(PROVIDED DATA)
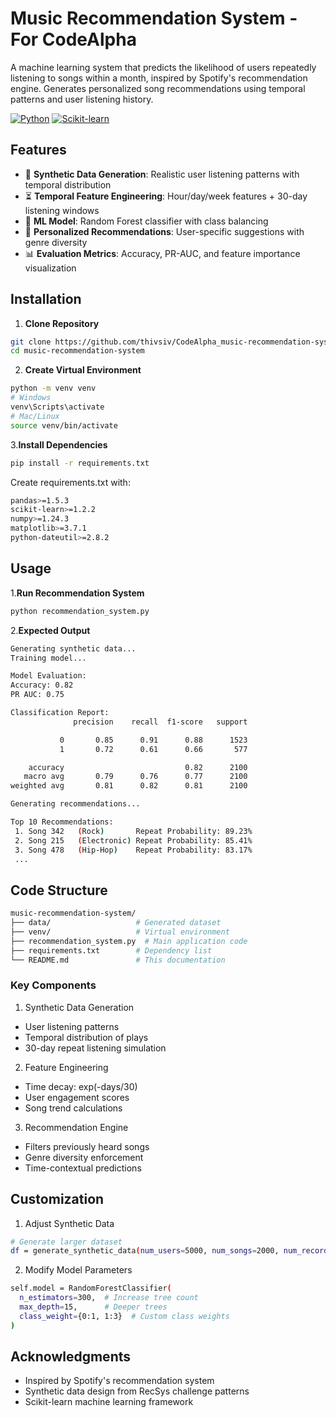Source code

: # Music Recommendation System - For CodeAlpha


A machine learning system that predicts the likelihood of users repeatedly listening to songs within a month, inspired by Spotify's recommendation engine. Generates personalized song recommendations using temporal patterns and user listening history.

[![Python](https://img.shields.io/badge/Python-3.8%2B-blue)](https://python.org)
[![Scikit-learn](https://img.shields.io/badge/Scikit--learn-1.2.2-green)](https://scikit-learn.org)

## Features

- 🎵 **Synthetic Data Generation**: Realistic user listening patterns with temporal distribution
- ⏳ **Temporal Feature Engineering**: Hour/day/week features + 30-day listening windows
- 🧠 **ML Model**: Random Forest classifier with class balancing
- 🎯 **Personalized Recommendations**: User-specific suggestions with genre diversity
- 📊 **Evaluation Metrics**: Accuracy, PR-AUC, and feature importance visualization

## Installation

1. **Clone Repository**
```bash
git clone https://github.com/thivsiv/CodeAlpha_music-recommendation-system.git
cd music-recommendation-system
```

2. **Create Virtual Environment**
```bash
python -m venv venv
# Windows
venv\Scripts\activate
# Mac/Linux
source venv/bin/activate
```
3.**Install Dependencies**
```bash
pip install -r requirements.txt
```

Create requirements.txt with:
```bash
pandas>=1.5.3
scikit-learn>=1.2.2
numpy>=1.24.3
matplotlib>=3.7.1
python-dateutil>=2.8.2
```

## Usage

1.**Run Recommendation System**
```bash
python recommendation_system.py
```
2.**Expected Output**
```bash
Generating synthetic data...
Training model...

Model Evaluation:
Accuracy: 0.82
PR AUC: 0.75

Classification Report:
              precision    recall  f1-score   support

           0       0.85      0.91      0.88      1523
           1       0.72      0.61      0.66       577

    accuracy                           0.82      2100
   macro avg       0.79      0.76      0.77      2100
weighted avg       0.81      0.82      0.81      2100

Generating recommendations...

Top 10 Recommendations:
 1. Song 342   (Rock)       Repeat Probability: 89.23%
 2. Song 215   (Electronic) Repeat Probability: 85.41%
 3. Song 478   (Hip-Hop)    Repeat Probability: 83.17%
 ...
```
## Code Structure
```bash
music-recommendation-system/
├── data/                   # Generated dataset
├── venv/                   # Virtual environment
├── recommendation_system.py  # Main application code
├── requirements.txt        # Dependency list
└── README.md               # This documentation
```
### Key Components

1. Synthetic Data Generation
- User listening patterns
- Temporal distribution of plays
- 30-day repeat listening simulation
   
2. Feature Engineering
- Time decay: exp(-days/30)
- User engagement scores
- Song trend calculations

3. Recommendation Engine
- Filters previously heard songs
- Genre diversity enforcement
- Time-contextual predictions

## Customization

1. Adjust Synthetic Data
```bash
# Generate larger dataset
df = generate_synthetic_data(num_users=5000, num_songs=2000, num_records=100000)
```
2. Modify Model Parameters
  ```bash
self.model = RandomForestClassifier(
    n_estimators=300,  # Increase tree count
    max_depth=15,      # Deeper trees
    class_weight={0:1, 1:3}  # Custom class weights
)
``` 

## Acknowledgments

- Inspired by Spotify's recommendation system
- Synthetic data design from RecSys challenge patterns
- Scikit-learn machine learning framework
(End PROVIDED DATA)
TASK BRIEF: List the lines of the records where "patterns" occurs.

RESULT:
A machine learning system that predicts the likelihood of users repeatedly listening to songs within a month, inspired by Spotify's recommendation engine. Generates personalized song recommendations using temporal patterns and user listening history.
- 🎵 **Synthetic Data Generation**: Realistic user listening patterns with temporal distribution
- User listening patterns
- Synthetic data design from RecSys challenge patterns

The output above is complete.